Association of Mental Health Providers
- Abbreviation: AMHP
- Formation: 2005 as Mental Health Providers Forum; relaunched in May 2017 as Association of Mental Health Providers
- Type: Non-governmental organisation
- Legal status: Registered charity
- Purpose: The national voice of mental health charities providing services in England and Wales
- Headquarters: London
- Location: 85 Great Portland Street, London W1W 7LT;
- Region served: England and Wales
- Members: Voluntary and community sector mental health service providers
- Interim chief executive: Dania Hanif
- Website: amhp.org.uk

= Association of Mental Health Providers =

British registered charity

The Association of Mental Health Providers (AMHP), known until May 2017 as Mental Health Providers Forum (MHPF), is a registered charity based in London and the representative body for voluntary and community sector mental health organisations in England and Wales, working nationally and regionally to influence practice and policy. It aims to improve the range and quality of mental health services by increasing the involvement of the voluntary sector in delivering them, working in partnership with the wider sector and government agencies. Specific projects include the promotion of innovation in the sector, providing evidence of best practice to achieve the best outcomes for individuals and supporting recovery.

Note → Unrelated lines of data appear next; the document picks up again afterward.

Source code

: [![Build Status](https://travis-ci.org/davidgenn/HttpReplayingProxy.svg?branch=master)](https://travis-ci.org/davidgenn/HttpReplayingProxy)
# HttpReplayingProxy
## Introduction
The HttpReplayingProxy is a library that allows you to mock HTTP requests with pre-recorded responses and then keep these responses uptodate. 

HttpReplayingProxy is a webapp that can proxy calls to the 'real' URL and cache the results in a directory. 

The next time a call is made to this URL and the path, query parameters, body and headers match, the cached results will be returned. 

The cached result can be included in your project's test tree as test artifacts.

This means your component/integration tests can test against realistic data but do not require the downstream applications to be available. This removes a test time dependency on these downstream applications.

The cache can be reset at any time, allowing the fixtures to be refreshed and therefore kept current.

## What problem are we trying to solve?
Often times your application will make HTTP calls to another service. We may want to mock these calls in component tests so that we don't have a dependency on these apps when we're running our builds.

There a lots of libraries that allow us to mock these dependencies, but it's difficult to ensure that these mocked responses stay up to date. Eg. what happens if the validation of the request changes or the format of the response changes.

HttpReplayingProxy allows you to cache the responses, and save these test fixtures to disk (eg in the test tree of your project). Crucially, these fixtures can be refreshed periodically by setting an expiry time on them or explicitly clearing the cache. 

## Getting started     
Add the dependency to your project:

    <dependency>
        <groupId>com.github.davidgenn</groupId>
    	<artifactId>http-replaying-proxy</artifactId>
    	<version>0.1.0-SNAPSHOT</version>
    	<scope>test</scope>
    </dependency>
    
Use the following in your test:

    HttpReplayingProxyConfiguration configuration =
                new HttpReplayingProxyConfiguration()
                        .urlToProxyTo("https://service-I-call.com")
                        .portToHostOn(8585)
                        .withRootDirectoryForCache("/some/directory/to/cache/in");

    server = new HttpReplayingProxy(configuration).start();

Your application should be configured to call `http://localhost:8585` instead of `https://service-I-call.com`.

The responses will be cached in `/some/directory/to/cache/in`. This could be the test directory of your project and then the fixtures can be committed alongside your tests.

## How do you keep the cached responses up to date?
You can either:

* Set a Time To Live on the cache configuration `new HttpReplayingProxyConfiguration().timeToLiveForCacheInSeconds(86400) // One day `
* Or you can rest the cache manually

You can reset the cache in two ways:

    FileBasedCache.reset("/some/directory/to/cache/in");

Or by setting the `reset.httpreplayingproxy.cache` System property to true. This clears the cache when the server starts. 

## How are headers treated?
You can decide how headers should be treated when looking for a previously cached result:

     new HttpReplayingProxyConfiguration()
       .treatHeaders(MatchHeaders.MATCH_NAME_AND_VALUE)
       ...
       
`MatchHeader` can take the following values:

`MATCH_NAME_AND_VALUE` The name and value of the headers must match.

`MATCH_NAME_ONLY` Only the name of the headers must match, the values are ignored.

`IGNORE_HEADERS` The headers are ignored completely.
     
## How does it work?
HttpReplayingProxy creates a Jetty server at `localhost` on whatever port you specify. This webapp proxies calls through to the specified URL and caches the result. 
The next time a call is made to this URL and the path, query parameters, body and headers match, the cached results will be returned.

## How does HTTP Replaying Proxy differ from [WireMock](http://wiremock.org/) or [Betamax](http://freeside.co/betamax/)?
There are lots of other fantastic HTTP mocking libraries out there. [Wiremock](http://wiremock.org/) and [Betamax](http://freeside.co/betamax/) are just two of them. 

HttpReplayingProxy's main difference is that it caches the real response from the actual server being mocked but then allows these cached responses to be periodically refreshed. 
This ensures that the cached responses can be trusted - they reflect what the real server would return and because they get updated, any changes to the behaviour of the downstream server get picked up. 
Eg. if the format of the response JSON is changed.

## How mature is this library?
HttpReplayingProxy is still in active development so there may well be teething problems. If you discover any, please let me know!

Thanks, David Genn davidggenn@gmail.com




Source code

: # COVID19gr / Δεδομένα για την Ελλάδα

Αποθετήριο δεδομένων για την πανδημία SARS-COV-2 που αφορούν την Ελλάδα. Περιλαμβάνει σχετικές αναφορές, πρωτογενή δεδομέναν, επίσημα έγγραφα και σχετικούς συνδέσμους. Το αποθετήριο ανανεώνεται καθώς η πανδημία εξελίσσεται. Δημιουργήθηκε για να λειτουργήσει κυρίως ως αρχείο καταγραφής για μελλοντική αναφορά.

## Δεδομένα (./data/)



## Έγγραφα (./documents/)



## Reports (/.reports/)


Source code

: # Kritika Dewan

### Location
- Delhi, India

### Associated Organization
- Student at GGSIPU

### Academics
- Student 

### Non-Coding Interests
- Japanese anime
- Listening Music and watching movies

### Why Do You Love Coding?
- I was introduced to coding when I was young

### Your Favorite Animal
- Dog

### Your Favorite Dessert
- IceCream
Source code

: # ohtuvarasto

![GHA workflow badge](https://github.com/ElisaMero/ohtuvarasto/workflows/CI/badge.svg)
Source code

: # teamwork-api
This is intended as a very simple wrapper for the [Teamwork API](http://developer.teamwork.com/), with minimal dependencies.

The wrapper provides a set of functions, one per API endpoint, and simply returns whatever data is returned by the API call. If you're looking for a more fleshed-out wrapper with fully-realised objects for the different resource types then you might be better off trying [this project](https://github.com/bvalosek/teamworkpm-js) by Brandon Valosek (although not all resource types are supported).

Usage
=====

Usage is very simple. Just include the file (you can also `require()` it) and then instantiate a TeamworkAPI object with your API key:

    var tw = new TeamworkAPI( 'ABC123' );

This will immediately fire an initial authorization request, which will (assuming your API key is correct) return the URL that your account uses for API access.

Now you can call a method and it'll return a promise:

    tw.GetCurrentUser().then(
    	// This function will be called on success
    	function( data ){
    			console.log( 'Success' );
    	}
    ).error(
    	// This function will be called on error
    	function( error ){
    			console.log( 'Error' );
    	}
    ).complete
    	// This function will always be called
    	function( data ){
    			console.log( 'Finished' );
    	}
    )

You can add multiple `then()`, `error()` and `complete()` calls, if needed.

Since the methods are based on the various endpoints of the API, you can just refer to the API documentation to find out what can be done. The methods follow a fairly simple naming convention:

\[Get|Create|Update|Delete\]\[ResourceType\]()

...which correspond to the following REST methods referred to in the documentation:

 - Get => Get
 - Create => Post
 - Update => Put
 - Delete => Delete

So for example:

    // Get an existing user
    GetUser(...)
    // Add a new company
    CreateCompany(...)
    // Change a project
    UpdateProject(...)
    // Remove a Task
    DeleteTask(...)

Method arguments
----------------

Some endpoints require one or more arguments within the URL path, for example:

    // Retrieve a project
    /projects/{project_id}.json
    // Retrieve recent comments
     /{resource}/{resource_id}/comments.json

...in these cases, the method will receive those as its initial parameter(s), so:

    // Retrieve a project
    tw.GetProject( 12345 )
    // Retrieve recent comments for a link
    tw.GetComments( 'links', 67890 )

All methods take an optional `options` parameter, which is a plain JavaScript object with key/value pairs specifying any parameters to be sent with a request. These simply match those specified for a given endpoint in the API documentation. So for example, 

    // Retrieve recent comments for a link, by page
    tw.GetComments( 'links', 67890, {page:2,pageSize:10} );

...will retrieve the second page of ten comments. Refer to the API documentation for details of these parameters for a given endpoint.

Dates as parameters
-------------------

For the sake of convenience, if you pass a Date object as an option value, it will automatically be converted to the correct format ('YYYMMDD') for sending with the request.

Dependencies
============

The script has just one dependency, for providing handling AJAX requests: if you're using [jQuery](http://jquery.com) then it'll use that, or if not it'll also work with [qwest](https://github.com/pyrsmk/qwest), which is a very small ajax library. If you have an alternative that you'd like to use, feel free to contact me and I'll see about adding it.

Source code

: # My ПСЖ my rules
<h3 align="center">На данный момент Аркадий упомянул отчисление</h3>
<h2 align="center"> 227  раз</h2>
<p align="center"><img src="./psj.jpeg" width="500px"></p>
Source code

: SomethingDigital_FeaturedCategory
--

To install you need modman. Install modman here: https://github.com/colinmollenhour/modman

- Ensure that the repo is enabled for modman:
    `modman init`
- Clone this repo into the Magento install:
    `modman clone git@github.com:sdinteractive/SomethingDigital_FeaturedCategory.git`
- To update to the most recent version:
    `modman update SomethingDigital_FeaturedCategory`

The Association leads a collaboration of voluntary mental health organisations including the Centre for Mental Health, the National Survivor User Network (NSUN), the Mental Health Foundation, Mind and Rethink Mental Illness in the Voluntary, Community and Social Enterprise (VCSE) Health and Wellbeing Alliance with the Department of Health and Social Care, NHS England and Public Health England.

The Association's membership consists of voluntary sector organisations providing mental health services in England. The current interim chief executive is Dania Hanif. She succeeded Kathy Roberts, who was appointed in 2012. The first Chief Executive of the Forum was Judy Weleminsky, who was appointed in 2005.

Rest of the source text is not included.